- What this task involves
Please return the lines of the data that contain "associations".
------ Data section ------
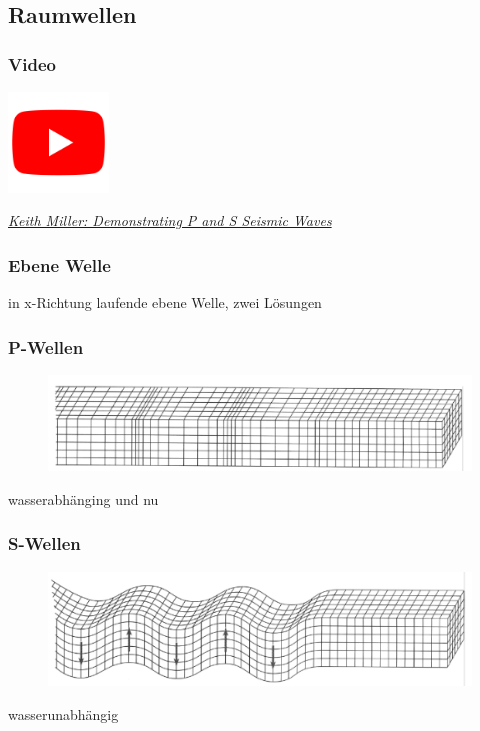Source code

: \subsection{Raumwellen}

\begin{frame}
\frametitle{Video}
\begin{center}
\includegraphics[width=0.2\textwidth]{fig_img/youtube.png}   
\end{center}


\href{https://www.youtube.com/watch?v=gjRGIpP-Qfw}{\textsl{Keith Miller: Demonstrating P and S Seismic Waves}}

\end{frame}


\begin{frame}
\frametitle{Ebene Welle}
in x-Richtung laufende ebene Welle, zwei Lösungen
\end{frame}


\begin{frame}
\frametitle{P-Wellen}
\begin{figure}
\includegraphics[width=\textwidth]{fig_img/p_wave} 
\caption*{\cite{Vrettos2017}}
\end{figure}
wasserabhänging und nu
\end{frame}


\begin{frame}
\frametitle{S-Wellen}
\begin{figure}
\includegraphics[width=\textwidth]{fig_img/s_wave} 
\caption*{\cite{Vrettos2017}}
\end{figure}
wasserunabhängig
\end{frame}


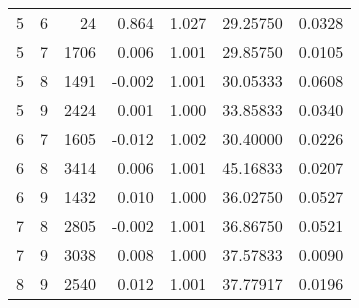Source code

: \begin{longtable}{rrrrrrr}
5 & 6 & 24 & 0.864 & 1.027 & 29.25750 & 0.0328 \\ 
5 & 7 & 1706 & 0.006 & 1.001 & 29.85750 & 0.0105 \\ 
5 & 8 & 1491 & -0.002 & 1.001 & 30.05333 & 0.0608 \\ 
5 & 9 & 2424 & 0.001 & 1.000 & 33.85833 & 0.0340 \\ 
6 & 7 & 1605 & -0.012 & 1.002 & 30.40000 & 0.0226 \\ 
6 & 8 & 3414 & 0.006 & 1.001 & 45.16833 & 0.0207 \\ 
6 & 9 & 1432 & 0.010 & 1.000 & 36.02750 & 0.0527 \\ 
7 & 8 & 2805 & -0.002 & 1.001 & 36.86750 & 0.0521 \\ 
7 & 9 & 3038 & 0.008 & 1.000 & 37.57833 & 0.0090 \\ 
8 & 9 & 2540 & 0.012 & 1.001 & 37.77917 & 0.0196 \\ 
\bottomrule
\end{longtable}

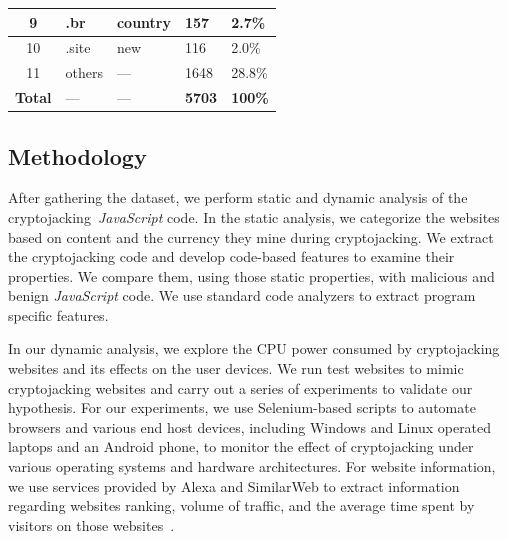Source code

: \documentclass[acmlarge]{acmart}
\newcommand{\js}{{\em JavaScript}\xspace}
\newcommand{\cj}{cryptojacking\xspace}
\begin{document}
\begin{table}[t]
\begin{tabular}{|c|l|l|l|l|}
9 & .br                                                    & country                                                   &157                                         & 2.7\%                                       \\ \hline

10 & .site                                                  & new                                                   &116                                         & 2.0\%                                       \\ \hline

11 & others                                                 & {---}                                                                                                & 1648                                        & 28.8\%                                      \\ \hline \hline

\textbf{Total}  &   {---}                                              & {---}  & \textbf{5703}                                        & \textbf{100\%}                                      \\ \hline
\end{tabular}
\end{table}

\subsection{Methodology} \label{sec:method}
After gathering the dataset, we perform static and dynamic analysis of the \cj~\js code. In the static analysis, we categorize the websites based on content and the currency they mine during \cj. We extract the \cj code and develop code-based features to examine their properties. We compare them, using those static properties, with malicious and benign \js code. We use standard code analyzers to extract program specific features. 

In our dynamic analysis, we explore the CPU power consumed by \cj websites and its effects on the user devices. We run test websites to mimic \cj websites and carry out a series of experiments to validate our hypothesis. For our experiments, we use Selenium-based scripts to automate browsers and various end host devices, including Windows and Linux operated laptops and an Android phone, to monitor the effect of \cj under various operating systems and hardware architectures.  For website information, we use services provided by Alexa and SimilarWeb to extract information regarding websites ranking, volume of traffic, and the average time spent by visitors on those websites~\cite{Similarweb-18}. 
\end{document}
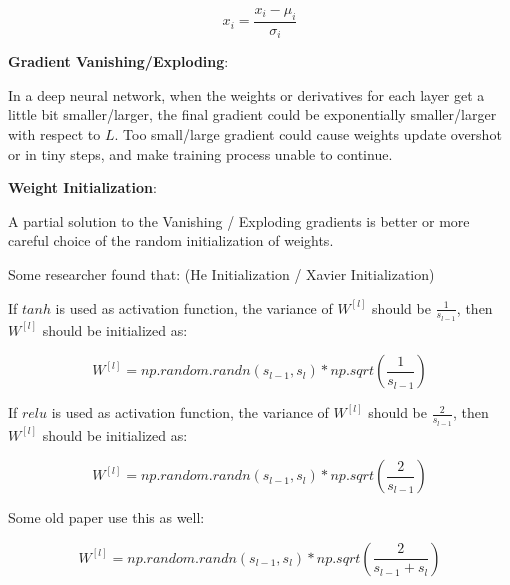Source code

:\documentclass{article}
\begin{document}
\[x_i = \frac{x_i - \mu_i}{\sigma_i}\]

\noindent \textbf{Gradient Vanishing/Exploding}:

\noindent In a deep neural network, when the weights or derivatives for each layer get a little bit smaller/larger, the final gradient could be exponentially smaller/larger with respect to \(L\). Too small/large gradient could cause weights update overshot or in tiny steps, and make training process unable to continue.

\bigskip

\noindent \textbf{Weight Initialization}:

\noindent A partial solution to the Vanishing / Exploding gradients is better or more careful choice of the random initialization of weights. 

\bigskip

\noindent Some researcher found that: (He Initialization / Xavier Initialization)

\bigskip

\noindent If \(tanh\) is used as activation function, the variance of \(W^{[l]}\) should be \(\frac{1}{s_{l - 1}}\), then \(W^{[l]}\) should be initialized as:

\[W^{[l]} = np.random.randn(s_{l - 1}, s_l) * np.sqrt(\frac{1}{s_{l - 1}}) \]

\noindent If \(relu\) is used as activation function, the variance of \(W^{[l]}\) should be \(\frac{2}{s_{l - 1}}\), then \(W^{[l]}\) should be initialized as:

\[W^{[l]} = np.random.randn(s_{l - 1}, s_l) * np.sqrt(\frac{2}{s_{l - 1}}) \]

\noindent Some old paper use this as well:

\[W^{[l]} = np.random.randn(s_{l - 1}, s_l) * np.sqrt(\frac{2}{s_{l - 1} + s_{l}}) \]

\printindex
\end{document}
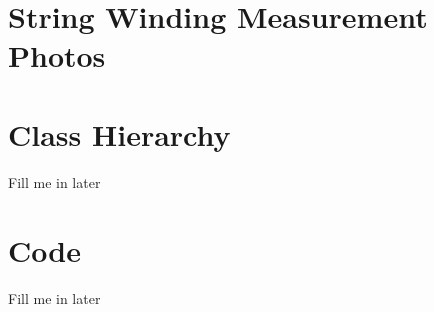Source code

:\documentclass[../main.tex]{subfiles}
\begin{document}
\appendix

\chapter{String Winding Measurement Photos}

\chapter{Class Hierarchy}
Fill me in later

\chapter{Code}
Fill me in later
\end{document}
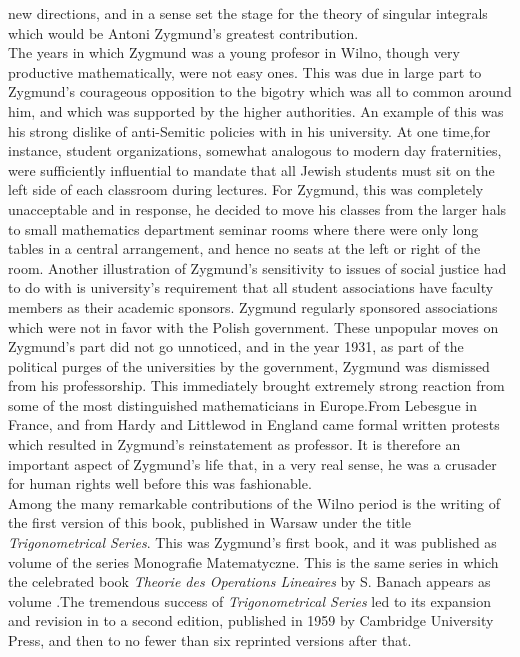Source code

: new directions, and in a sense set the stage for the theory of singular integrals which would be Antoni Zygmund's 
greatest contribution.\\
\indent The years in which Zygmund was a young profesor in Wilno, though very productive mathematically, 
were not easy ones. This was due in large part to Zygmund's courageous opposition to the bigotry which was 
all to common around him, and which was supported by the higher authorities. An example of this was his 
strong dislike of anti-Semitic policies with in his university. At one time,for instance, student organizations, 
somewhat analogous to modern day fraternities, were sufficiently influential to mandate that all Jewish 
students must sit on the left side of each classroom during lectures. For Zygmund, this was completely unacceptable 
and in response, he decided to move his classes from the larger hals to small mathematics department seminar rooms 
where there were only long tables in a central arrangement, and hence no seats at the left or right of the 
room. Another illustration of Zygmund's sensitivity to issues of social justice had to do with is university's 
requirement that all student associations have faculty members as their academic sponsors. Zygmund 
regularly sponsored associations which were not in favor with the Polish government. These unpopular moves on 
Zygmund's part did not go unnoticed, and in the year 1931, as part of the political purges of the universities by 
the government, Zygmund was dismissed from his professorship. This immediately brought extremely strong reaction 
from some of the most distinguished mathematicians in Europe.From Lebesgue in France, and  from Hardy and 
Littlewod in England came formal written protests which resulted in Zygmund's reinstatement as professor. 
It is therefore an important aspect of Zygmund's life that, in a very real sense, he was a crusader for human 
rights well before this was fashionable.\\
\indent Among the many remarkable contributions of the Wilno period is the writing of the first version of 
this book, published in Warsaw under the title \textit{Trigonometrical Series}. This was Zygmund's first book, 
and it was published as volume  of the series Monografie Matematyczne. This is the same series in which the 
celebrated book \textit{Theorie des Operations Lineaires} by S. Banach appears as volume .The tremendous success 
of \textit{Trigonometrical Series} led to its expansion and revision in to a second edition, published in 1959 
by Cambridge University Press, and then to no fewer than six reprinted versions after that.\\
------
- Answer for the task
requirement that all student associations have faculty members as their academic sponsors. Zygmund 
regularly sponsored associations which were not in favor with the Polish government. These unpopular moves on 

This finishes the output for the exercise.